# [Exercise aim]
Scan the entries below and tally the lines that include "Lichtjahre". Return nothing but the tally.

Entries taken from a collection:
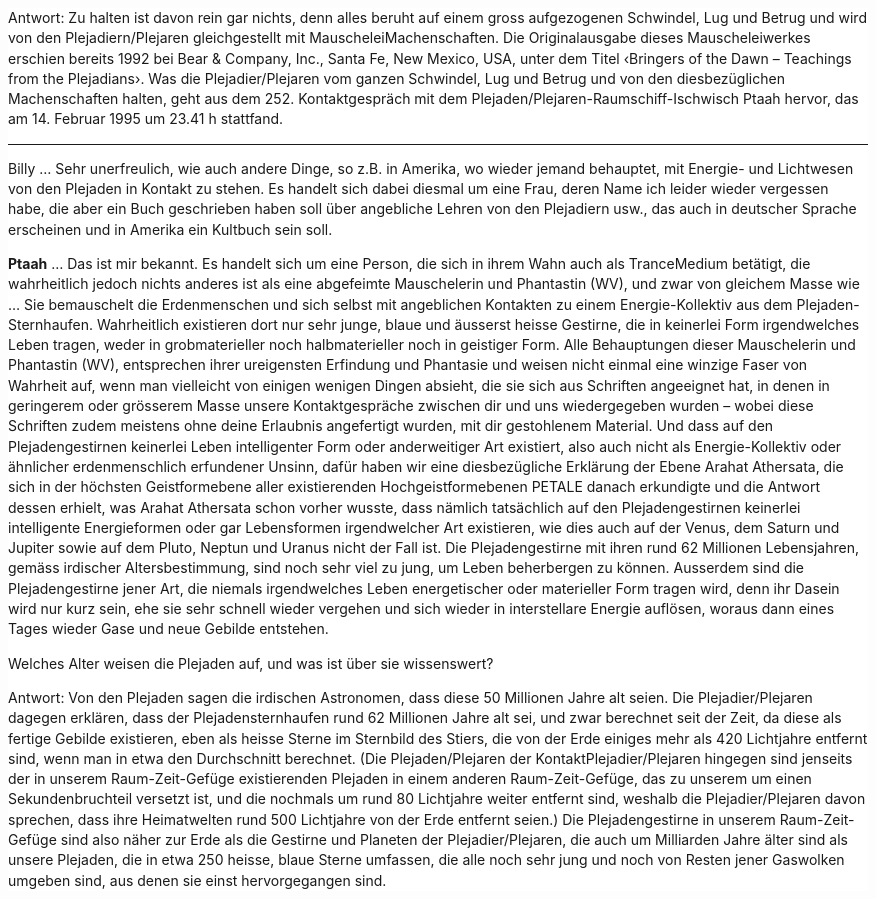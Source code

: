 Antwort: Zu halten ist davon rein gar nichts, denn alles beruht auf einem gross aufgezogenen Schwindel, Lug und Betrug und wird von den Plejadiern/Plejaren gleichgestellt mit MauscheleiMachenschaften. Die Originalausgabe dieses Mauscheleiwerkes erschien bereits 1992 bei
Bear & Company, Inc., Santa Fe, New Mexico, USA, unter dem Titel ‹Bringers of the Dawn –
Teachings from the Plejadians›. Was die Plejadier/Plejaren vom ganzen Schwindel, Lug und
Betrug und von den diesbezüglichen Machenschaften halten, geht aus dem 252. Kontaktgespräch mit dem Plejaden/Plejaren-Raumschiff-Ischwisch Ptaah hervor, das am 14. Februar
1995 um 23.41 h stattfand.


-----

Billy … Sehr unerfreulich, wie auch andere Dinge, so z.B. in Amerika, wo wieder jemand behauptet, mit Energie- und Lichtwesen von den Plejaden in Kontakt zu stehen. Es handelt sich dabei diesmal
um eine Frau, deren Name ich leider wieder vergessen habe, die aber ein Buch geschrieben haben soll
über angebliche Lehren von den Plejadiern usw., das auch in deutscher Sprache erscheinen und in
Amerika ein Kultbuch sein soll.

**Ptaah** … Das ist mir bekannt. Es handelt sich um eine Person, die sich in ihrem Wahn auch als TranceMedium betätigt, die wahrheitlich jedoch nichts anderes ist als eine abgefeimte Mauschelerin und Phantastin (WV), und zwar von gleichem Masse wie … Sie bemauschelt die Erdenmenschen und sich selbst
mit angeblichen Kontakten zu einem Energie-Kollektiv aus dem Plejaden-Sternhaufen. Wahrheitlich existieren dort nur sehr junge, blaue und äusserst heisse Gestirne, die in keinerlei Form irgendwelches Leben
tragen, weder in grobmaterieller noch halbmaterieller noch in geistiger Form. Alle Behauptungen dieser
Mauschelerin und Phantastin (WV), entsprechen ihrer ureigensten Erfindung und Phantasie und weisen
nicht einmal eine winzige Faser von Wahrheit auf, wenn man vielleicht von einigen wenigen Dingen absieht, die sie sich aus Schriften angeeignet hat, in denen in geringerem oder grösserem Masse unsere
Kontaktgespräche zwischen dir und uns wiedergegeben wurden – wobei diese Schriften zudem meistens
ohne deine Erlaubnis angefertigt wurden, mit dir gestohlenem Material. Und dass auf den Plejadengestirnen keinerlei Leben intelligenter Form oder anderweitiger Art existiert, also auch nicht als Energie-Kollektiv oder ähnlicher erdenmenschlich erfundener Unsinn, dafür haben wir eine diesbezügliche Erklärung
der Ebene Arahat Athersata, die sich in der höchsten Geistformebene aller existierenden Hochgeistformebenen PETALE danach erkundigte und die Antwort dessen erhielt, was Arahat Athersata schon vorher
wusste, dass nämlich tatsächlich auf den Plejadengestirnen keinerlei intelligente Energieformen oder gar
Lebensformen irgendwelcher Art existieren, wie dies auch auf der Venus, dem Saturn und Jupiter sowie
auf dem Pluto, Neptun und Uranus nicht der Fall ist. Die Plejadengestirne mit ihren rund 62 Millionen Lebensjahren, gemäss irdischer Altersbestimmung, sind noch sehr viel zu jung, um Leben beherbergen zu
können. Ausserdem sind die Plejadengestirne jener Art, die niemals irgendwelches Leben energetischer
oder materieller Form tragen wird, denn ihr Dasein wird nur kurz sein, ehe sie sehr schnell wieder vergehen und sich wieder in interstellare Energie auflösen, woraus dann eines Tages wieder Gase und neue
Gebilde entstehen.

Welches Alter weisen die Plejaden auf, und was ist über sie wissenswert?

Antwort: Von den Plejaden sagen die irdischen Astronomen, dass diese 50 Millionen Jahre alt seien.
Die Plejadier/Plejaren dagegen erklären, dass der Plejadensternhaufen rund 62 Millionen
Jahre alt sei, und zwar berechnet seit der Zeit, da diese als fertige Gebilde existieren, eben
als heisse Sterne im Sternbild des Stiers, die von der Erde einiges mehr als 420 Lichtjahre entfernt sind, wenn man in etwa den Durchschnitt berechnet. (Die Plejaden/Plejaren der KontaktPlejadier/Plejaren hingegen sind jenseits der in unserem Raum-Zeit-Gefüge existierenden
Plejaden in einem anderen Raum-Zeit-Gefüge, das zu unserem um einen Sekundenbruchteil
versetzt ist, und die nochmals um rund 80 Lichtjahre weiter entfernt sind, weshalb die Plejadier/Plejaren davon sprechen, dass ihre Heimatwelten rund 500 Lichtjahre von der Erde entfernt seien.)
Die Plejadengestirne in unserem Raum-Zeit-Gefüge sind also näher zur Erde als die Gestirne
und Planeten der Plejadier/Plejaren, die auch um Milliarden Jahre älter sind als unsere Plejaden, die in etwa 250 heisse, blaue Sterne umfassen, die alle noch sehr jung und noch von
Resten jener Gaswolken umgeben sind, aus denen sie einst hervorgegangen sind.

# [Exercise solution]
2